- **Supplied records**:

········

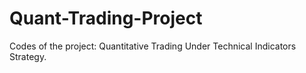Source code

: # Quant-Trading-Project
Codes of the project: Quantitative Trading Under Technical Indicators Strategy.
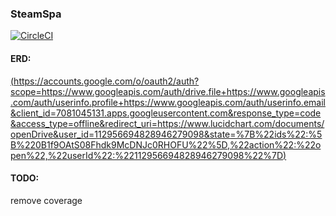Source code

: ### SteamSpa

[![CircleCI](https://circleci.com/gh/Spaworld/steamspa.svg?style=svg)](https://circleci.com/gh/Spaworld/steamspa)

#### ERD:
[(https://accounts.google.com/o/oauth2/auth?scope=https://www.googleapis.com/auth/drive.file+https://www.googleapis.com/auth/userinfo.profile+https://www.googleapis.com/auth/userinfo.email&client_id=7081045131.apps.googleusercontent.com&response_type=code&access_type=offline&redirect_uri=https://www.lucidchart.com/documents/openDrive&user_id=112956694828946279098&state=%7B%22ids%22:%5B%220B1f9OAtS08Fhdk9McDNJc0RHOFU%22%5D,%22action%22:%22open%22,%22userId%22:%22112956694828946279098%22%7D)](LucidChart)


#### TODO:
remove coverage
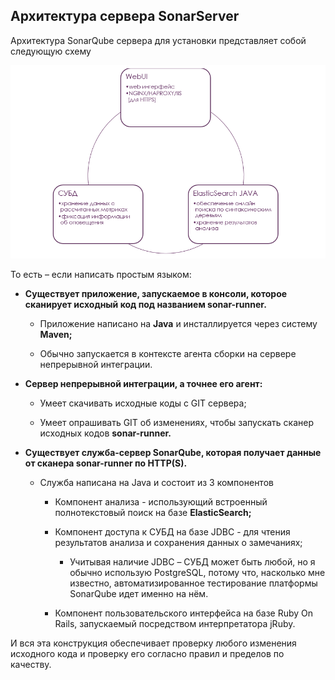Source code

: Архитектура сервера SonarServer
-------------------------------

Архитектура SonarQube сервера для установки представляет собой следующую схему

![](media/cb70ed3538083089961244d4a7f353e2.png)

То есть – если написать простым языком:

-   **Существует приложение, запускаемое в консоли, которое сканирует исходный
    код под названием sonar-runner.**

    -   Приложение написано на **Java** и инсталлируется через систему
        **Maven;**

    -   Обычно запускается в контексте агента сборки на сервере непрерывной
        интеграции.

-   **Сервер непрерывной интеграции, а точнее его агент:**

    -   Умеет скачивать исходные коды с GIT сервера;

    -   Умеет опрашивать GIT об изменениях, чтобы запускать сканер исходных
        кодов **sonar-runner.**

-   **Существует служба-сервер SonarQube, которая получает данные от сканера
    sonar-runner по HTTP(S).**

    -   Служба написана на Java и состоит из 3 компонентов

        -   Компонент анализа - использующий встроенный полнотекстовый поиск на
            базе **ElasticSearch;**

        -   Компонент доступа к СУБД на базе JDBC - для чтения результатов
            анализа и сохранения данных о замечаниях;

            -   Учитывая наличие JDBC – СУБД может быть любой, но я обычно
                использую PostgreSQL, потому что, насколько мне известно,
                автоматизированное тестирование платформы SonarQube идет именно
                на нём.

        -   Компонент пользовательского интерфейса на базе Ruby On Rails,
            запускаемый посредством интерпретатора jRuby.

И вся эта конструкция обеспечивает проверку любого изменения исходного кода и
проверку его согласно правил и пределов по качеству.
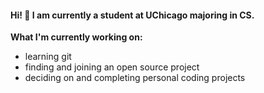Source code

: 
#### Hi! 👋 I am currently a student at UChicago majoring in CS.


**What I'm currently working on:**
- learning git 
- finding and joining an open source project
- deciding on and completing personal coding projects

········

Report all lines of the data that include the word "базе".

            базе **ElasticSearch;**
        -   Компонент доступа к СУБД на базе JDBC - для чтения результатов
        -   Компонент пользовательского интерфейса на базе Ruby On Rails,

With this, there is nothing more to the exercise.